Start of THE RECORDS
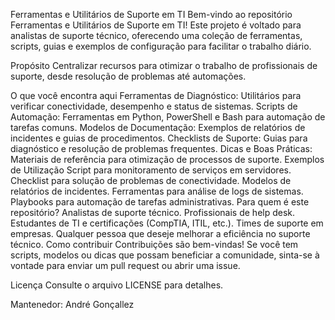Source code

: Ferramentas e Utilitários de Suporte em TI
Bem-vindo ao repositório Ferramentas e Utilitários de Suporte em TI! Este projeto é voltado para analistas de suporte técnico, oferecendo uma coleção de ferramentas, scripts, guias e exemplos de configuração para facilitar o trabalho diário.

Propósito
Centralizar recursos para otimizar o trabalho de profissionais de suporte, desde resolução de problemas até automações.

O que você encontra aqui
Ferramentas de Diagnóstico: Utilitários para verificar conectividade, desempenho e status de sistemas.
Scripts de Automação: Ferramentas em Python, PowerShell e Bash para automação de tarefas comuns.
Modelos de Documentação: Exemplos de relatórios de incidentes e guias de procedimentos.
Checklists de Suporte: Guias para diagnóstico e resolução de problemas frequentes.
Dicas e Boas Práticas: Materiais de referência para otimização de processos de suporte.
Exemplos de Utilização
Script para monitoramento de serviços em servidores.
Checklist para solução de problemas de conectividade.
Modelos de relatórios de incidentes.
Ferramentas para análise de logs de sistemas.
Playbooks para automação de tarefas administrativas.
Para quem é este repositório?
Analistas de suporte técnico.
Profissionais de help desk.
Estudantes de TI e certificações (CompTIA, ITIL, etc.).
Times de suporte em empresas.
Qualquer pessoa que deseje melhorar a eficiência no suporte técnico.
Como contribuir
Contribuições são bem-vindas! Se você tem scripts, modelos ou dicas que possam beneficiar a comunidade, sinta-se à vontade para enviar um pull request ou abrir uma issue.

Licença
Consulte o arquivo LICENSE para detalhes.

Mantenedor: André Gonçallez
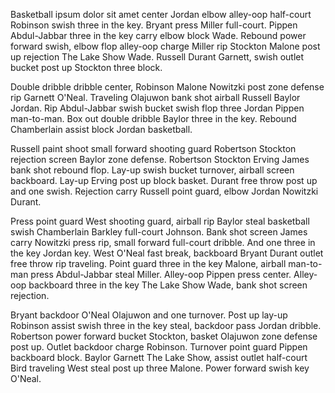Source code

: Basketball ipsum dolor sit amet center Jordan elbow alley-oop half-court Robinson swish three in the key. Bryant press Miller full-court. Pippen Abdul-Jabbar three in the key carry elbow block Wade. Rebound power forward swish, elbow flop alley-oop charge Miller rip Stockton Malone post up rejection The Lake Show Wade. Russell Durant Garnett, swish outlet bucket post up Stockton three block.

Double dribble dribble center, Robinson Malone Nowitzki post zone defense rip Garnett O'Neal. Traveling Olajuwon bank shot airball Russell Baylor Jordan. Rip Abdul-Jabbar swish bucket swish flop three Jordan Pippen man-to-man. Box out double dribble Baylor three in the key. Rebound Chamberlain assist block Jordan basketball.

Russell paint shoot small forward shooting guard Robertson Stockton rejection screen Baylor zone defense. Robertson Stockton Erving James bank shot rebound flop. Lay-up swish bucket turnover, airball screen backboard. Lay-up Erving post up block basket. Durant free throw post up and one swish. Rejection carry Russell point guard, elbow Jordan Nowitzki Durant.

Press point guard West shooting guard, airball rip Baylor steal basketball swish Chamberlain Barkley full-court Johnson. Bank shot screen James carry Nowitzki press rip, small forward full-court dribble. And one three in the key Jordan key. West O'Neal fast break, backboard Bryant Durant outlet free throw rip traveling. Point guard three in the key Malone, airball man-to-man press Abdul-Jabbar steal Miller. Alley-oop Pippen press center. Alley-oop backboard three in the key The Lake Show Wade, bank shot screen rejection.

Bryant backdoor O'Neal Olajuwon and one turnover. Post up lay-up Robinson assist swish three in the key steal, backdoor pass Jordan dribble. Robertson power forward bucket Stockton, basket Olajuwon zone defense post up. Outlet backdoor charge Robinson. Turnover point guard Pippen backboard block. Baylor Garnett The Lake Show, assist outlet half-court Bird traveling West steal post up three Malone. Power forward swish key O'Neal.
End of THE RECORDS
Start of THE RECORDS
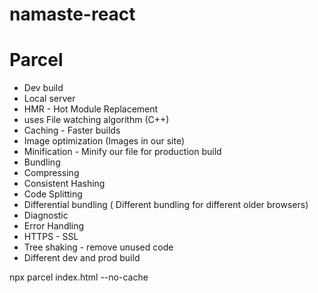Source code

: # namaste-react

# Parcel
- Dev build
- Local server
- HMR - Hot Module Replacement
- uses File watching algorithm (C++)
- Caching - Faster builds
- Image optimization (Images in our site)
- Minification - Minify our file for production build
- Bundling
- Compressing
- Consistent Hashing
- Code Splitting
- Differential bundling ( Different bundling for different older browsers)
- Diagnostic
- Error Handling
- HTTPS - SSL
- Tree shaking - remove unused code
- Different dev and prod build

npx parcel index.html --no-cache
End of THE RECORDS
> TASK DESCRIPTION: Wherever the word "você" appears in the listing, copy the line that holds it.

> TASK RESULT:
O que você encontra aqui
Contribuições são bem-vindas! Se você tem scripts, modelos ou dicas que possam beneficiar a comunidade, sinta-se à vontade para enviar um pull request ou abrir uma issue.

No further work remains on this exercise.